August 12, 2021, 4:37 p.m. News Staff — Medicine plays a distinct role in propagating racism in this country — and medical students have a unique imperative to push back. That was the powerful message of “Sounding the Alarm: Six Strategies Medical Students Can Use to Champion Anti-Racism Advocacy,” a July 29 mainstage presentation at the 2021 National Conference of Family Medicine Residents and Medical Students.
The energetic half-hour centered on a paper that the panelists — J. Nwando Olayiwola, M.D., M.P.H.; Deborah Fadoju; and Rosevine Azap; all of Columbus, Ohio — published together in December 2020, also titled “Sounding the Alarm.” Fadoju and Azap are third-year medical students at the Ohio State University College of Medicine, where Olayiwola was until recently professor and chair of the Department of Family and Community Medicine. Humana this year hired Olayiwola to be the insurer’s first chief health equity officer.
The panelists began with a high-level summary of the international tumult following the murder by police of George Floyd in Minneapolis last year: 20 million protesters worldwide and widespread acknowledgement of racism as a public health crisis.
“It felt like the world stood up to wholeheartedly agree that the longstanding, inadequately addressed inequities that are ever-present in police violence are intimately tied to systemic racism,” Fadoju said.

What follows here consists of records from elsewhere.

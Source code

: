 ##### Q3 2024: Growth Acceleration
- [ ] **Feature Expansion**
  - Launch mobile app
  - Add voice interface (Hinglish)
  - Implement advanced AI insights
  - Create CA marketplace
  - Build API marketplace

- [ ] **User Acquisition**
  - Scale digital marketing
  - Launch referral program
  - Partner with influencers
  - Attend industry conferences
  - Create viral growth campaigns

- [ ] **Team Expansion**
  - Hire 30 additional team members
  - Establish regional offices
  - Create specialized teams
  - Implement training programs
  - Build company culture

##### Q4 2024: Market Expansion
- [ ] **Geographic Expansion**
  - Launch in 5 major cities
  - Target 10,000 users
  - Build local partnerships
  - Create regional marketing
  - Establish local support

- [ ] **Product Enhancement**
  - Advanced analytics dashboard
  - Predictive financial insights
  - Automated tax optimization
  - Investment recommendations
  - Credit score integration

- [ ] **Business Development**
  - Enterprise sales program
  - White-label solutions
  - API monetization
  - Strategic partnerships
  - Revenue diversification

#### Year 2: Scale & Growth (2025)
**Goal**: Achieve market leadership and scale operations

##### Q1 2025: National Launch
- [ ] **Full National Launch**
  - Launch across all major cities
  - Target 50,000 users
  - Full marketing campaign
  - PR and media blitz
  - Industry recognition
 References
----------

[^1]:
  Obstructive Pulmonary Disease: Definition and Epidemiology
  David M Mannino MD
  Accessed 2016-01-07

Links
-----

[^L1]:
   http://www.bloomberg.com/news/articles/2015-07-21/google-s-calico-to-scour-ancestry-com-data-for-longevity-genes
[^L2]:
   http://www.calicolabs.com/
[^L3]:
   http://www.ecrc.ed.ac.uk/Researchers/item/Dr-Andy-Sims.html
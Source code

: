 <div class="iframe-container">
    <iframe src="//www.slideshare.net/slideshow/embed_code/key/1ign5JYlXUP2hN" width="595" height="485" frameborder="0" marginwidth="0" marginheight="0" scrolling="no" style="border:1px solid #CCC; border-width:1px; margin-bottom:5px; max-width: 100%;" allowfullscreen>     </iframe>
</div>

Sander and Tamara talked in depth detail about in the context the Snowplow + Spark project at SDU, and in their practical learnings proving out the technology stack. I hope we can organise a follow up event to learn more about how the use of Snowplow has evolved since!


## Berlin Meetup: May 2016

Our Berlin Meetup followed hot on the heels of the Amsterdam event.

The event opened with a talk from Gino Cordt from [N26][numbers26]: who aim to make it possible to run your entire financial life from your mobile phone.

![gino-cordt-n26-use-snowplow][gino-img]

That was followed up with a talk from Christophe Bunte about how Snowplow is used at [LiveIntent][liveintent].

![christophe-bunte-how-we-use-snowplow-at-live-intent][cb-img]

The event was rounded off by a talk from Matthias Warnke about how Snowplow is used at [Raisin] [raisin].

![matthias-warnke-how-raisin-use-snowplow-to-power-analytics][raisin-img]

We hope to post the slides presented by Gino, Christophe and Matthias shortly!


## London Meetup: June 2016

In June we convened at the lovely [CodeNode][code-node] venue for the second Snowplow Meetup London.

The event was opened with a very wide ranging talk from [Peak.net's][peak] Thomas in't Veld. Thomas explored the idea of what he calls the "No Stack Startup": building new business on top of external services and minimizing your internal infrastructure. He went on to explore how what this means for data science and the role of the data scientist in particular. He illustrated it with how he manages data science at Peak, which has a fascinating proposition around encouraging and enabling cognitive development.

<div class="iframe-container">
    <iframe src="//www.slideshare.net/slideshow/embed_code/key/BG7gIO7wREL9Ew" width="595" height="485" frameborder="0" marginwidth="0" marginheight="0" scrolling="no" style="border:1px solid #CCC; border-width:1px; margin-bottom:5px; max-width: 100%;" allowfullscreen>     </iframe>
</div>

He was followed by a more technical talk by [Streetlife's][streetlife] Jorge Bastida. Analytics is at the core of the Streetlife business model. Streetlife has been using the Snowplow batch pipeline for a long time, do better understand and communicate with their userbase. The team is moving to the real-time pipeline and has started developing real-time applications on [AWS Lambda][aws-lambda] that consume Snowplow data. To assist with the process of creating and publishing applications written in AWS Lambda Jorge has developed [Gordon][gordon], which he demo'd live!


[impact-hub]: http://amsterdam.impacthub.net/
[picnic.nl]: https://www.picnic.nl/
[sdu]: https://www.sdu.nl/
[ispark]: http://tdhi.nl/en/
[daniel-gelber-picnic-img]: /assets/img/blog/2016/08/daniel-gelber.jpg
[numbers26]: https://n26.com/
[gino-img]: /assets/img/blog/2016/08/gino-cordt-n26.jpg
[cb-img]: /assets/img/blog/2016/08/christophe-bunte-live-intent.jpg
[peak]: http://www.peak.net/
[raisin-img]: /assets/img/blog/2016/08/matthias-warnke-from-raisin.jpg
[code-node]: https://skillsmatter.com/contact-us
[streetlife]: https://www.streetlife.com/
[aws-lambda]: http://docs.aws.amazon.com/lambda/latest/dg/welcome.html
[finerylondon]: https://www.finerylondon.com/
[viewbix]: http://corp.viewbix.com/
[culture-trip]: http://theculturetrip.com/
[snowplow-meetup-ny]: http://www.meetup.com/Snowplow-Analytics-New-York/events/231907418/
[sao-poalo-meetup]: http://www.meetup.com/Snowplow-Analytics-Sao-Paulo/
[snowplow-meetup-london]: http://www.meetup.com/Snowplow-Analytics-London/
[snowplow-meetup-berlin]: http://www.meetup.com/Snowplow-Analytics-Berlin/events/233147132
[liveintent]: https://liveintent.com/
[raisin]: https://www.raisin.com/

“But not in medicine, right?” she added.
The next slide answered with a single word set against a photo of a Floyd-related protest: “Wrong.”
The effects of systemic racism have been tragically visible during the COVID-19 public health emergency, the panelists said, with the pandemic underscoring already stark connections linking racism, social determinants of health and poor outcomes, and Black patients dying of the virus at more than twice the fatality rate for white patients.
Exacerbating the problem: medicine’s historic lack of diversity, another self-perpetuating cycle the panelists identified with numbers: 38% of medical students from underrepresented racial and ethnic groups report mistreatment, Black people represent a paucity of full-time faculty at medical schools and 14% of second-year medical students believe Black people’s nerve endings are less sensitive than those of white people.
Overcoming these and other obstacles to diversify the physician workforce and improve patient outcomes, the panelists suggested, will require forceful activism from coming generations of physicians. To rally the dozens of future family physicians attending the virtual presentation, Olayiwola, Fadoju and Azap laid out six strategies for medical students to champion anti-racism efforts in their programs and communities (and cataloged examples, and some notable wins, from their own efforts in Ohio):
Activism conducted by medical students, the panelists’ paper notes, “can push the profession to be one that dares to solve problems not directly within its purview, but also problems that expand far beyond the reach of hospital beds or operating rooms and into the deep spaces of social reform.”
They add: “Medical students should not be passive partakers, but rather critical evaluators of their own medical education. Students should call attention to ways in which professors can incorporate social determinants of health, social justice advocacy, and health equity into medical education.”
The AAFP last year asked CMS to help educate physicians about implicit bias and build strategies to address the issue by supporting culturally appropriate patient-centered care. The Academy in 2020 also advised the Domestic Policy Council that the United States should “officially recognize racism as a public health issue and declare a public health emergency to address the negative impacts racism is having on the physical and mental well-being of millions of people” and coordinate a federal response to systemic racism.
These calls to action were in line with work done by the AAFP’s Center for Diversity and Health Equity, which launched in 2017 and counts among its goals the elimination of institutional racism. To that end, the Academy offers members the EveryONE Project’s Implicit Bias Training Guide and Neighborhood Navigator, tools to help family physicians recognize and address unconscious biases, identify patients’ social needs and connect them to resources, and raise awareness of underlying drivers of health disparities.
During the conference, the Academy announced its participation in Equity Matters, a Council of Medical Specialty Societies initiative focused on diversity, equity, inclusion and anti-racism.